Il tisse en nous ce sentiment que l’attente est la stratégie. Et que les jours sont nos cartouches d’espoir.
Les unes après les autres, on compte les heures comme des perles d’un collier sans fin. Puis les journées, les semaines et les mois en cortège. Le temps semble s’être arrêté dans une lubie d’éternité qui glace le sang.
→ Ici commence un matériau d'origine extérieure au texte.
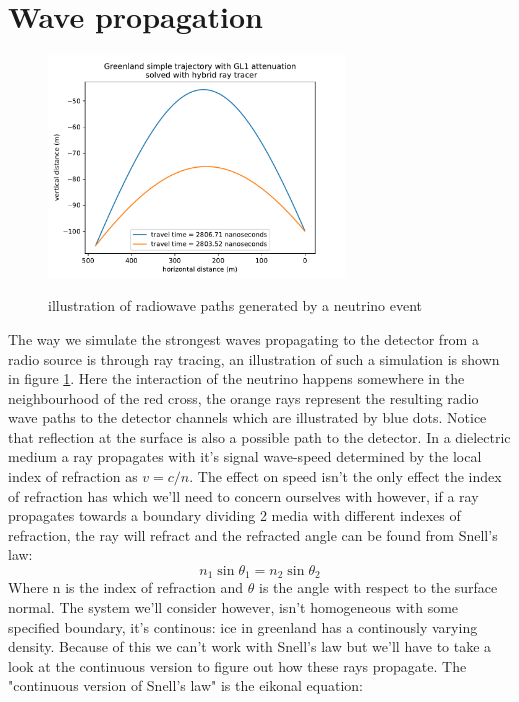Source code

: \documentclass[11pt,a4paper,faculty=we,language=en,doctype=report]{cls/ugent-doc}
\begin{document}
\section{Wave propagation}
\begin{figure}[h!]
	\centering
	\includegraphics[width=0.7\textwidth]{path_illustration.pdf}
	\label{fig:PathIllu}
	\caption{illustration of radiowave paths generated by a neutrino event}
\end{figure}
The way we simulate the strongest waves propagating to the detector from a
radio source is through ray tracing, an illustration of such a simulation is
shown in figure \ref{fig:PathIllu}.  Here the interaction of the neutrino
happens somewhere in the neighbourhood of the red cross, the orange rays
represent the resulting radio wave paths to the detector channels which are
illustrated by blue dots. Notice that reflection at the surface is also a
possible path to the detector.  In a dielectric medium a ray propagates with
it's signal wave-speed determined by the local index of refraction as $v =
c/n$.   The effect on speed isn't the only effect the index of
refraction has which we'll need to concern ourselves with however, if a ray
propagates towards a boundary dividing 2 media with different indexes of
refraction, the ray will refract and the refracted angle can be found from
Snell's law:
\begin{equation}
	n_1\sin{\theta_1} = n_2\sin{\theta_2}
\end{equation}
Where n is the index of refraction and $\theta$ is the angle
with respect to the surface normal.
The system we'll consider however, isn't 
homogeneous with some specified boundary, it's continous: ice
in greenland has a continously varying density. 
Because of this we can't work with Snell's law but we'll have to 
take a look at the continuous version
to figure out how these rays propagate. 
The "continuous version of Snell's law" is the eikonal equation:
\end{document}

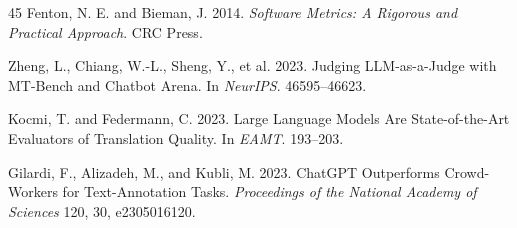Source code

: \documentclass[sigconf,review,anonymous,nonacm]{acmart}
\begin{document}
\begin{thebibliography}{45}
Fenton, N. E. and Bieman, J. 2014. \textit{Software Metrics: A Rigorous and Practical Approach}. CRC Press.

Zheng, L., Chiang, W.-L., Sheng, Y., et al. 2023. Judging LLM-as-a-Judge with MT-Bench and Chatbot Arena. In \textit{NeurIPS}. 46595--46623.

Kocmi, T. and Federmann, C. 2023. Large Language Models Are State-of-the-Art Evaluators of Translation Quality. In \textit{EAMT}. 193--203.

Gilardi, F., Alizadeh, M., and Kubli, M. 2023. ChatGPT Outperforms Crowd-Workers for Text-Annotation Tasks. \textit{Proceedings of the National Academy of Sciences} 120, 30, e2305016120.

\end{thebibliography}
\end{document}
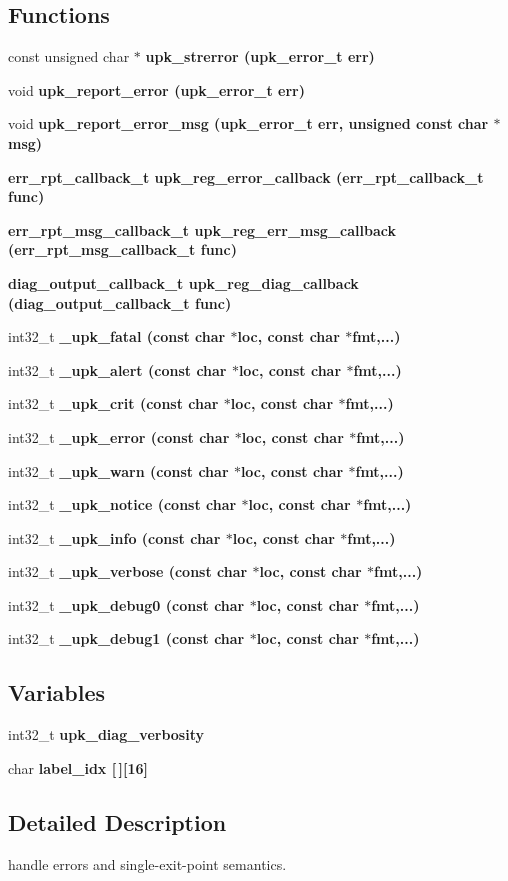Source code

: \subsection*{Functions}
\begin{CompactItemize}
\item 
const unsigned char $\ast$ \bf{upk\_\-strerror} (\bf{upk\_\-error\_\-t} err)
\item 
void \bf{upk\_\-report\_\-error} (\bf{upk\_\-error\_\-t} err)
\item 
void \bf{upk\_\-report\_\-error\_\-msg} (\bf{upk\_\-error\_\-t} err, unsigned const char $\ast$msg)
\item 
\bf{err\_\-rpt\_\-callback\_\-t} \bf{upk\_\-reg\_\-error\_\-callback} (\bf{err\_\-rpt\_\-callback\_\-t} func)
\item 
\bf{err\_\-rpt\_\-msg\_\-callback\_\-t} \bf{upk\_\-reg\_\-err\_\-msg\_\-callback} (\bf{err\_\-rpt\_\-msg\_\-callback\_\-t} func)
\item 
\bf{diag\_\-output\_\-callback\_\-t} \bf{upk\_\-reg\_\-diag\_\-callback} (\bf{diag\_\-output\_\-callback\_\-t} func)
\item 
int32\_\-t \bf{\_\-upk\_\-fatal} (const char $\ast$loc, const char $\ast$fmt,...)
\item 
int32\_\-t \bf{\_\-upk\_\-alert} (const char $\ast$loc, const char $\ast$fmt,...)
\item 
int32\_\-t \bf{\_\-upk\_\-crit} (const char $\ast$loc, const char $\ast$fmt,...)
\item 
int32\_\-t \bf{\_\-upk\_\-error} (const char $\ast$loc, const char $\ast$fmt,...)
\item 
int32\_\-t \bf{\_\-upk\_\-warn} (const char $\ast$loc, const char $\ast$fmt,...)
\item 
int32\_\-t \bf{\_\-upk\_\-notice} (const char $\ast$loc, const char $\ast$fmt,...)
\item 
int32\_\-t \bf{\_\-upk\_\-info} (const char $\ast$loc, const char $\ast$fmt,...)
\item 
int32\_\-t \bf{\_\-upk\_\-verbose} (const char $\ast$loc, const char $\ast$fmt,...)
\item 
int32\_\-t \bf{\_\-upk\_\-debug0} (const char $\ast$loc, const char $\ast$fmt,...)
\item 
int32\_\-t \bf{\_\-upk\_\-debug1} (const char $\ast$loc, const char $\ast$fmt,...)
\end{CompactItemize}
\subsection*{Variables}
\begin{CompactItemize}
\item 
int32\_\-t \bf{upk\_\-diag\_\-verbosity}
\item 
char \bf{label\_\-idx} [$\,$][16]
\end{CompactItemize}


\subsection{Detailed Description}
handle errors and single-exit-point semantics. 

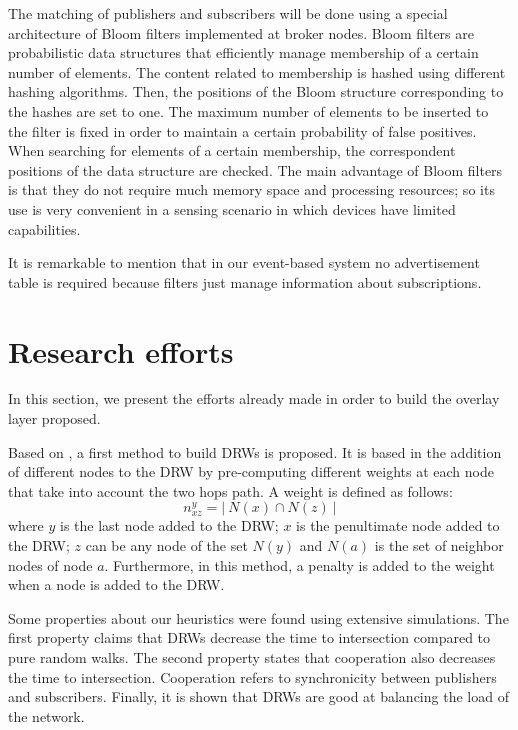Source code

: \documentclass[conference]{IEEEtran}
\begin{document}
The matching of publishers and subscribers will be done using a special architecture of Bloom filters \cite{5751342} implemented at broker nodes. Bloom filters are probabilistic data structures that efficiently manage membership of a certain number of elements. The content related to membership is hashed using different hashing algorithms. Then, the positions of the Bloom structure corresponding to the hashes are set to one. The maximum number of elements to be inserted to the filter is fixed in order to maintain a certain probability of false positives. When searching for elements of a certain membership, the correspondent positions of the data structure are checked. The main advantage of Bloom filters is that they do not require much memory space and processing resources; so its use is very convenient in a sensing scenario in which devices have limited capabilities.

It is remarkable to mention that in our event-based system no advertisement table is required because filters just manage information about subscriptions.


\vspace{0.5em}
\section{Research efforts}
\label{sec:research}




In this section, we present the efforts already made in order to build the overlay layer proposed.

Based on \cite{ASCOMS13DRW}, a first method to build DRWs is proposed. It is based in the addition of different nodes to the DRW by pre-computing different weights at each node that take into account the two hops path. A weight is defined as follows:
\begin{equation}
\label{DRW Pierre}
n_{xz}^y = \vert \:  N(x)\cap N(z) \: \vert
\end{equation}
where $y$ is the last node added to the DRW; $x$ is the penultimate node added to the DRW; $z$ can be any node of the set $N(y)$ and $N(a)$ is the set of neighbor nodes of node $a$. Furthermore, in this method, a penalty is added to the weight when a node is added to the DRW.

Some properties about our heuristics were found using extensive simulations. The first property claims that DRWs decrease the time to intersection compared to pure random walks. The second property states that cooperation also decreases the time to intersection. Cooperation refers to synchronicity between publishers and subscribers. Finally, it is shown that DRWs are good at balancing the load of the network.
\end{document}
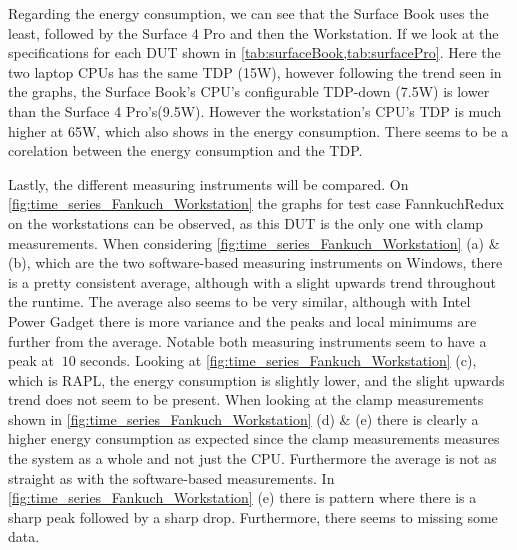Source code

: 

Regarding the energy consumption, we can see that the Surface Book uses the least, followed by the Surface 4 Pro and then the Workstation. If we look at the specifications for each DUT shown in \cref{tab:surfaceBook,tab:surfacePro}. Here the two laptop CPUs has the same TDP (15W), however following the trend seen in the graphs, the Surface Book's CPU's configurable TDP-down (7.5W) is lower than the Surface 4 Pro's(9.5W). However the workstation's CPU's TDP is much higher at 65W, which also shows in the energy consumption. There seems to be a corelation between the energy consumption and the TDP.


Lastly, the different measuring instruments will be compared. On \cref{fig:time_series_Fankuch_Workstation} the graphs for test case FannkuchRedux on the workstations can be observed, as this DUT is the only one with clamp measurements. When considering \cref{fig:time_series_Fankuch_Workstation} (a) \& (b), which are the two software-based measuring instruments on Windows, there is a pretty consistent average, although with a slight upwards trend throughout the runtime. The average also seems to be very similar, although with Intel Power Gadget there is more variance and the peaks and local minimums are further from the average. Notable both measuring instruments seem to have a peak at $~10$ seconds. Looking at \cref{fig:time_series_Fankuch_Workstation} (c), which is RAPL, the energy consumption is slightly lower, and the slight upwards trend does not seem to be present. When looking at the clamp measurements shown in \cref{fig:time_series_Fankuch_Workstation} (d) \& (e) there is clearly a higher energy consumption as expected since the clamp measurements measures the system as a whole and not just the CPU. Furthermore the average is not as straight as with the software-based measurements. In \cref{fig:time_series_Fankuch_Workstation} (e) there is pattern where there is a sharp peak followed by a sharp drop. Furthermore, there seems to missing some data.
Depuis deux ans, il nous ancre dans une réalité qui semble si peu vraisemblable puisqu’elle prend le parti de ne ressembler à rien que l’on aurait pu imaginer. Il a surgi dans nos vies comme une blague vaseuse, un relent de lointain. Mais il est là. Et semble s’attacher à cette cohabitation forcée. Comme une rouille qui persiste.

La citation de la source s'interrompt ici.